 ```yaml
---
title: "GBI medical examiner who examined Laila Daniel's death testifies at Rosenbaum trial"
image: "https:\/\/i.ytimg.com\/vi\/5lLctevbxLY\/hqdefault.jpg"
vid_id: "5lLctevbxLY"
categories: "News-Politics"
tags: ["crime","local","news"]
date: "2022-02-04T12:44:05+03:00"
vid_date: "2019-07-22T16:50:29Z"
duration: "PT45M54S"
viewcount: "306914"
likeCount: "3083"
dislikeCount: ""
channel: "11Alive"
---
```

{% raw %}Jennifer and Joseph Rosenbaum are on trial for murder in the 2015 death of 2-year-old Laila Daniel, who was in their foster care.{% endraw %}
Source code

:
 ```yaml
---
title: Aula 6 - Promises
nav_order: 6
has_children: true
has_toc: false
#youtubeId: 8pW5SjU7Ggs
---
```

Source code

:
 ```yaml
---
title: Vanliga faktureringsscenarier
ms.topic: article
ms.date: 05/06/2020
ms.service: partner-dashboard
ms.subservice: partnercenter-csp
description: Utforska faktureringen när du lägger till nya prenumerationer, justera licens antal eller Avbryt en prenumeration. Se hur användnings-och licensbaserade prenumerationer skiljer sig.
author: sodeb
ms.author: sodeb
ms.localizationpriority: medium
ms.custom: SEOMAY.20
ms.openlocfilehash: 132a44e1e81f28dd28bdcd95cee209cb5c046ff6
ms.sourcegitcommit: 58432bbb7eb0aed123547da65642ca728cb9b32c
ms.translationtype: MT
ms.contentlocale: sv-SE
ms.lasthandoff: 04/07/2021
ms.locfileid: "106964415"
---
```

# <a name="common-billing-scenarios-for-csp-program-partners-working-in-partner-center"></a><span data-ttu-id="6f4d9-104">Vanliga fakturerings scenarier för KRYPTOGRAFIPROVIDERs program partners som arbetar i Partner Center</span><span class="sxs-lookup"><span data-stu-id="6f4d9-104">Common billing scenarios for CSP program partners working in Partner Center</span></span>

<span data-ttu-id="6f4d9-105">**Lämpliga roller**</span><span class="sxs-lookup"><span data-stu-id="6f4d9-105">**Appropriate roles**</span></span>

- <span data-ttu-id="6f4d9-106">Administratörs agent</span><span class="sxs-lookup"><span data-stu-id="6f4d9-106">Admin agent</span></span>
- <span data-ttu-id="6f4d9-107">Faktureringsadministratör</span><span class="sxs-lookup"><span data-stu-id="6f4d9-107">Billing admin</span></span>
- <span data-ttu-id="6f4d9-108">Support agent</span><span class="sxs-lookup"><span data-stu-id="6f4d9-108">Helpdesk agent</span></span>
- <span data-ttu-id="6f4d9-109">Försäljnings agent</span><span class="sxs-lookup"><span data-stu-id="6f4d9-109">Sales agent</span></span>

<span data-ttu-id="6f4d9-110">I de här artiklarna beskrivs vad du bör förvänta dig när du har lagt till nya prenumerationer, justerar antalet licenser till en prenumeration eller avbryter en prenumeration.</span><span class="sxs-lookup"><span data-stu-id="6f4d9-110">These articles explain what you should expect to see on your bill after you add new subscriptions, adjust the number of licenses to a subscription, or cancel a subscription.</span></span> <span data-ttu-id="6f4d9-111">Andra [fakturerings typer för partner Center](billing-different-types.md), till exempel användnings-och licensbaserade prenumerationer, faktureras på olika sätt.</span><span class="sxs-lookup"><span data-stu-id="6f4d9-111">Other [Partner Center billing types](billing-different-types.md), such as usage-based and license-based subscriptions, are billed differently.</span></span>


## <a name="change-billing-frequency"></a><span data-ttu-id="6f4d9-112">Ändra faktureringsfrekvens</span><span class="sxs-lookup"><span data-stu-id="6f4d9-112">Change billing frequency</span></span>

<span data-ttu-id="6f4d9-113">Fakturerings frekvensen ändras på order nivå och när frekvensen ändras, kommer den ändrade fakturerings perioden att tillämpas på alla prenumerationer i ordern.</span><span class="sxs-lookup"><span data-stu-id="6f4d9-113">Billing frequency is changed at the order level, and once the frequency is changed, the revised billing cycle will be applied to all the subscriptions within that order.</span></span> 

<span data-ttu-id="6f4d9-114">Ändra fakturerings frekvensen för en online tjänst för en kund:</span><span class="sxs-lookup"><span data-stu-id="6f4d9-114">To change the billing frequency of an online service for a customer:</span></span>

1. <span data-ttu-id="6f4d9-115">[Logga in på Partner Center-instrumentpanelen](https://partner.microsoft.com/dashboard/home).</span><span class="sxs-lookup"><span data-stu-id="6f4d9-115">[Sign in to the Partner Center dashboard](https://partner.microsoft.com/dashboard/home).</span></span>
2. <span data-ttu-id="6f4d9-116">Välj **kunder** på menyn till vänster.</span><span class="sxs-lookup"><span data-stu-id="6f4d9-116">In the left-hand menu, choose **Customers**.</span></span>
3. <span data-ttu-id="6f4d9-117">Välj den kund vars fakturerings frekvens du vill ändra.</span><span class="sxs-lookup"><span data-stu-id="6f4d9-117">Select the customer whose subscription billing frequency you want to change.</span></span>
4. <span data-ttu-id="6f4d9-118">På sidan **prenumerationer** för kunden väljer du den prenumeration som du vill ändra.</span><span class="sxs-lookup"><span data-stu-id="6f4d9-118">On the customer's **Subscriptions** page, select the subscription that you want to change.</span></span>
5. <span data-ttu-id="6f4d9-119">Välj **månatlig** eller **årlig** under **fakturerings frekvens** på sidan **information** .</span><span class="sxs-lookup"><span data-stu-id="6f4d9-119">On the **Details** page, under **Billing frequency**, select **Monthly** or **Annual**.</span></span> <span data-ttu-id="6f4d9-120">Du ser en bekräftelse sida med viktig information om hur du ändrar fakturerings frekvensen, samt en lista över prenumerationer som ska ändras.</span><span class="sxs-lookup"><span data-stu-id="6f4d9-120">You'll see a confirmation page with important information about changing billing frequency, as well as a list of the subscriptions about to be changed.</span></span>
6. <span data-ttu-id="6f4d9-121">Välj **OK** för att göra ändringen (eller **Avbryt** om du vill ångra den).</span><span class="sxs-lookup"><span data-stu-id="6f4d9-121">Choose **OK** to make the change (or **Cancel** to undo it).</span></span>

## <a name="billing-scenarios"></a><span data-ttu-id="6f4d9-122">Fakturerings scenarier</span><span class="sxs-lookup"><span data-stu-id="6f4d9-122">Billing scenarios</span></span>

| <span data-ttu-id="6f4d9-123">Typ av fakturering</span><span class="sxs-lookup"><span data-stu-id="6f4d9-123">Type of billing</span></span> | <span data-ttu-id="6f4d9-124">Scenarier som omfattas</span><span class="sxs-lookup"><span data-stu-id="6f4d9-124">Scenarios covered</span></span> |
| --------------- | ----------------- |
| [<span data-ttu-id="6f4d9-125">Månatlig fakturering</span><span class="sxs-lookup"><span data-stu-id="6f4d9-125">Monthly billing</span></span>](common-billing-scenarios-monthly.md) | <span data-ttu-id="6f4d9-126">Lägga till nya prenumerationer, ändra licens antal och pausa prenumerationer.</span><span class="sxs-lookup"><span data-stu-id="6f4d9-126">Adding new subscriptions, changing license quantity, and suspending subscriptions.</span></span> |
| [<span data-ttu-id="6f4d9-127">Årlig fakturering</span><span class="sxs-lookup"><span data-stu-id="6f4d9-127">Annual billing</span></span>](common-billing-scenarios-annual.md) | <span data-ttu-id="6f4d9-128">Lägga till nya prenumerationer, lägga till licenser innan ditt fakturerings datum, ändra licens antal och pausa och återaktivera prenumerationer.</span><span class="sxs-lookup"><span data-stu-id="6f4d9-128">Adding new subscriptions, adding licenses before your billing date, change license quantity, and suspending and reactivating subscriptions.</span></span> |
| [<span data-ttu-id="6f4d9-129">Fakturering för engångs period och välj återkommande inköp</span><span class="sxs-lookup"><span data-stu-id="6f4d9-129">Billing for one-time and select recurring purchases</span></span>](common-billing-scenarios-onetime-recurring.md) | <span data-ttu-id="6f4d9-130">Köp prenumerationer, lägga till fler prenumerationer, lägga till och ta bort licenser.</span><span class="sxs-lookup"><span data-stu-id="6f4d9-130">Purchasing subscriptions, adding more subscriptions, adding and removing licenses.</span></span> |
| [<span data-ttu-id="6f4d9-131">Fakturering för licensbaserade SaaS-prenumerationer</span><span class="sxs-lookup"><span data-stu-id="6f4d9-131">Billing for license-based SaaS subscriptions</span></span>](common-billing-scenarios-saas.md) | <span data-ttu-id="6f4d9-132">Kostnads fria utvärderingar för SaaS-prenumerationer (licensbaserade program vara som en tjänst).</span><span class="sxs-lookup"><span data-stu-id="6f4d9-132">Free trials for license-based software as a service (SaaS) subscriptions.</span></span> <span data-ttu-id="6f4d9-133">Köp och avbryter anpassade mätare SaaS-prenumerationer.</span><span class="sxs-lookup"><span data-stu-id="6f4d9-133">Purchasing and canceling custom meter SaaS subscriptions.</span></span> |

· · · · · · ·

Scan the material above for the word "Vanliga", and copy each line where it appears.

TASK RESULT:
title: Vanliga faktureringsscenarier
# <a name="common-billing-scenarios-for-csp-program-partners-working-in-partner-center"></a><span data-ttu-id="6f4d9-104">Vanliga fakturerings scenarier för KRYPTOGRAFIPROVIDERs program partners som arbetar i Partner Center</span><span class="sxs-lookup"><span data-stu-id="6f4d9-104">Common billing scenarios for CSP program partners working in Partner Center</span></span>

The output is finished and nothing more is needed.